During February 2025, Zhang Honggeng enhanced the PaddlePaddle/Paddle2ONNX repository by expanding ONNX export capabilities and improving model interoperability. He implemented features such as decomposing PIR program support and loading pretrained parameters, addressing real-world model translation needs. Using C++ and Python, Zhang focused on operator mapping, numerical correctness, and 3D convolution support, ensuring accurate model conversion and inference. His work included targeted bug fixes, code maintenance, and test automation to strengthen reliability and reduce regressions. By refining parameter handling and adding new operator support, Zhang delivered robust solutions that improved production stability and accelerated future development within the project.

February 2025 performance summary for PaddlePaddle/Paddle2ONNX focused on expanding ONNX export capabilities, improving numerical correctness, and strengthening reliability across common workflows. Delivered 5 key features with supporting tests and targeted bug fixes to enhance interoperability, model transferability, and stability in production. Key focus areas: - Expanded operator coverage and correctness in ONNX export, enabling more accurate model translation and runtime behavior. - Improved parameter handling, numerical operations, and 3D convolution support to align with real-world model architectures. - Strengthened testing and maintenance to reduce regressions and accelerate future iterations.
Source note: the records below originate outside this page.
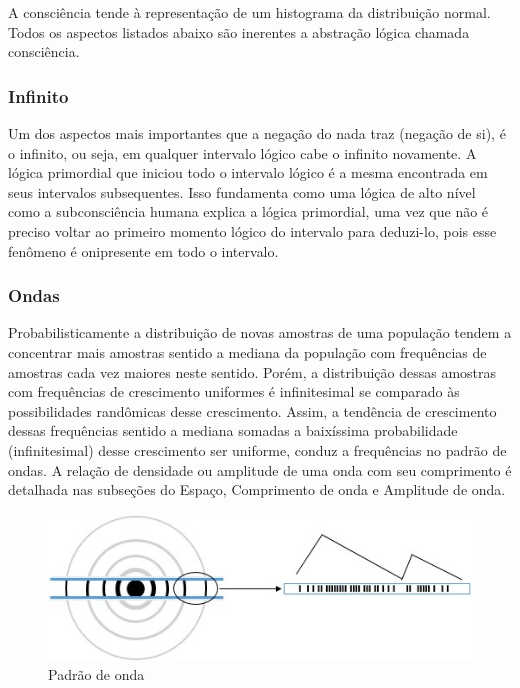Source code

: A consciência tende à representação de um histograma da distribuição normal. Todos os aspectos listados abaixo são inerentes a abstração lógica chamada consciência.

\subsubsection{Infinito}
Um dos aspectos mais importantes que a negação do nada traz (negação de si), é o infinito, ou seja, em qualquer intervalo lógico cabe o infinito novamente. A lógica primordial que iniciou todo o intervalo lógico é a mesma encontrada em seus intervalos subsequentes. Isso fundamenta como uma lógica de alto nível como a subconsciência humana explica a lógica primordial, uma vez que não é preciso voltar ao primeiro momento lógico do intervalo para deduzi-lo, pois esse fenômeno é onipresente em todo o intervalo.

\subsubsection{Ondas}
Probabilisticamente a distribuição de novas amostras de uma população tendem a concentrar mais amostras sentido a mediana da população com frequências de amostras cada vez maiores neste sentido. Porém, a distribuição dessas amostras com frequências de crescimento uniformes é infinitesimal se comparado às possibilidades randômicas desse crescimento. Assim, a tendência de crescimento dessas frequências sentido a mediana somadas a baixíssima probabilidade (infinitesimal) desse crescimento ser uniforme, conduz a frequências no padrão de ondas. A relação de densidade ou amplitude de uma onda com seu comprimento é detalhada nas subseções do Espaço, Comprimento de onda e Amplitude de onda.
	\begin{figure}[H]
	\caption{Padrão de onda}
	\label{fig:consciousness_waves}
	\centering
	\includegraphics[scale=1]{sections/images/consciousness_waves.jpg}
	\end{figure}

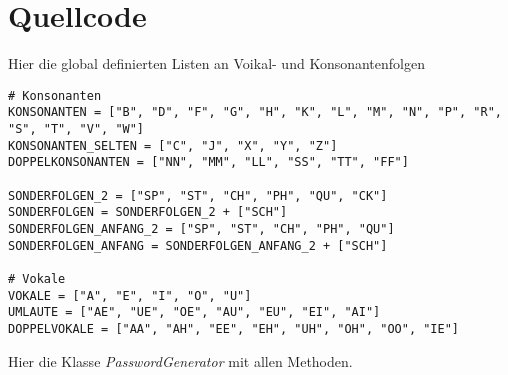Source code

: \documentclass[a4paper,10pt,ngerman]{scrartcl}
\begin{document}
\section{Quellcode}
Hier die global definierten Listen an Voikal- und Konsonantenfolgen
\begin{lstlisting}
# Konsonanten
KONSONANTEN = ["B", "D", "F", "G", "H", "K", "L", "M", "N", "P", "R", "S", "T", "V", "W"]
KONSONANTEN_SELTEN = ["C", "J", "X", "Y", "Z"]
DOPPELKONSONANTEN = ["NN", "MM", "LL", "SS", "TT", "FF"]

SONDERFOLGEN_2 = ["SP", "ST", "CH", "PH", "QU", "CK"]
SONDERFOLGEN = SONDERFOLGEN_2 + ["SCH"]
SONDERFOLGEN_ANFANG_2 = ["SP", "ST", "CH", "PH", "QU"]
SONDERFOLGEN_ANFANG = SONDERFOLGEN_ANFANG_2 + ["SCH"]

# Vokale
VOKALE = ["A", "E", "I", "O", "U"]
UMLAUTE = ["AE", "UE", "OE", "AU", "EU", "EI", "AI"]
DOPPELVOKALE = ["AA", "AH", "EE", "EH", "UH", "OH", "OO", "IE"]
\end{lstlisting}
Hier die Klasse \textit{PasswordGenerator} mit allen Methoden.
\end{document}
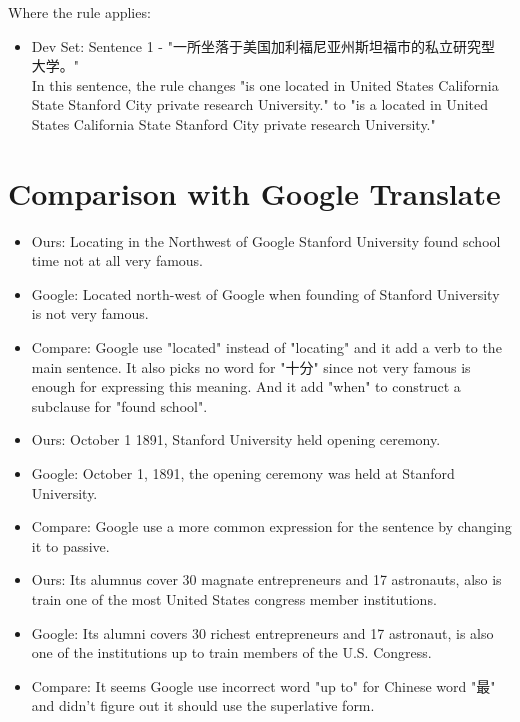 \documentclass[11pt]{article} %
\begin{document}
\begin{CJK}{UTF8}{gbsn}
Where the rule applies:
\begin{itemize}
\item Dev Set: Sentence 1 - "一所坐落于美国加利福尼亚州斯坦福市的私立研究型 大学。"\\
In this sentence, the rule changes "is one located in United States California State Stanford City private research University." to "is a located in United States California State Stanford City private research University."
\end{itemize}

\section{Comparison with Google Translate}

\begin{itemize}
\item Ours: Locating in the Northwest of Google Stanford University found school time not at all very famous.
\item Google: Located north-west of Google when founding of Stanford University is not very famous. 
\item Compare: Google use "located" instead of "locating" and it add a verb to the main sentence. It also picks no word for "十分" since not very famous is enough for expressing this meaning. And it add "when" to construct a subclause for "found school". 
\end{itemize}
\begin{itemize}
\item Ours: October 1 1891, Stanford University held opening ceremony.
\item Google: October 1, 1891, the opening ceremony was held at Stanford University. 
\item Compare: Google use a more common expression for the sentence by changing it to passive.
\end{itemize}
\begin{itemize}
\item Ours: Its alumnus cover 30 magnate entrepreneurs and 17 astronauts, also is train one of the most United States congress member institutions.
\item Google: Its alumni covers 30 richest entrepreneurs and 17 astronaut, is also one of the institutions up to train members of the U.S. Congress. 
\item Compare: It seems Google use incorrect word "up to" for Chinese word "最" and didn't figure out it should use the superlative form.

\end{itemize}
\end{CJK}
\end{document}
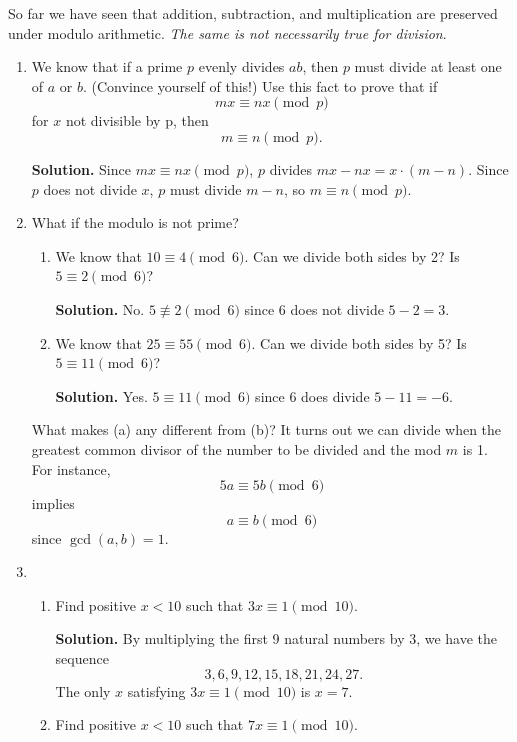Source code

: \documentclass[11pt]{article}
\theoremstyle{definition}
\begin{document}
So far we have seen that addition, subtraction, and multiplication
are preserved under modulo arithmetic. \textit{The same is not
necessarily true for division}.

\begin{enumerate} \addtocounter{enumi}{\value{problem_count}}

\item \addtocounter{problem_count}{1}
We know that if a prime $p$ evenly divides $ab$, then $p$ must divide at least one of $a$ or $b$. (Convince yourself of this!) Use this fact to prove that if
\[mx \equiv nx \pmod{p}\]
for $x$ not divisible by p, then
\[m \equiv n \pmod{p}.\]

\textbf{Solution.}
Since $mx \equiv nx \pmod{p}$, $p$ divides $mx - nx = x \cdot (m - n)$. Since $p$ does not divide $x$, $p$ must divide $m - n$, so $m \equiv n \pmod{p}$.

\item \addtocounter{problem_count}{1}
What if the modulo is not prime?
\begin{enumerate}
\item We know that $10 \equiv 4 \pmod{6}$. Can we divide both sides by 2? Is
$5 \equiv 2 \pmod{6}$?

\textbf{Solution.}
No. $5 \not\equiv 2 \pmod{6}$ since $6$ does not divide $5 - 2 = 3$.

\item We know that $25 \equiv 55 \pmod{6}$. Can we divide both sides by 5? Is
$5 \equiv 11 \pmod{6}$?

\textbf{Solution.}
Yes. $5 \equiv 11 \pmod{6}$ since $6$ does divide $5 - 11 = -6$.

\end{enumerate}
What makes (a) any different from (b)? It turns out we can divide
when the greatest common divisor of the number to be divided and the mod $m$ is 1. For instance,
\[ 5a \equiv 5b \pmod{6} \]
implies
\[ a \equiv b \pmod{6} \]
since $\gcd( a, b ) = 1.$

\item \addtocounter{problem_count}{1}
\begin{enumerate}
\item Find positive $x < 10$ such that $3x \equiv 1 \pmod{10}$.

\textbf{Solution.}
By multiplying the first 9 natural numbers by 3, we have the sequence
\[3, 6, 9, 12, 15, 18, 21, 24, 27.\]
The only $x$ satisfying $3x \equiv 1 \pmod{10}$ is $x = 7$.

\item Find positive $x < 10$ such that $7x \equiv 1 \pmod{10}$.


\end{enumerate}
\end{enumerate}
\end{document}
February 2025 performance summary for PaddlePaddle/Paddle2ONNX focused on expanding ONNX export capabilities, improving numerical correctness, and strengthening reliability across common workflows. Delivered 5 key features with supporting tests and targeted bug fixes to enhance interoperability, model transferability, and stability in production. Key focus areas: - Expanded operator coverage and correctness in ONNX export, enabling more accurate model translation and runtime behavior. - Improved parameter handling, numerical operations, and 3D convolution support to align with real-world model architectures. - Strengthened testing and maintenance to reduce regressions and accelerate future iterations.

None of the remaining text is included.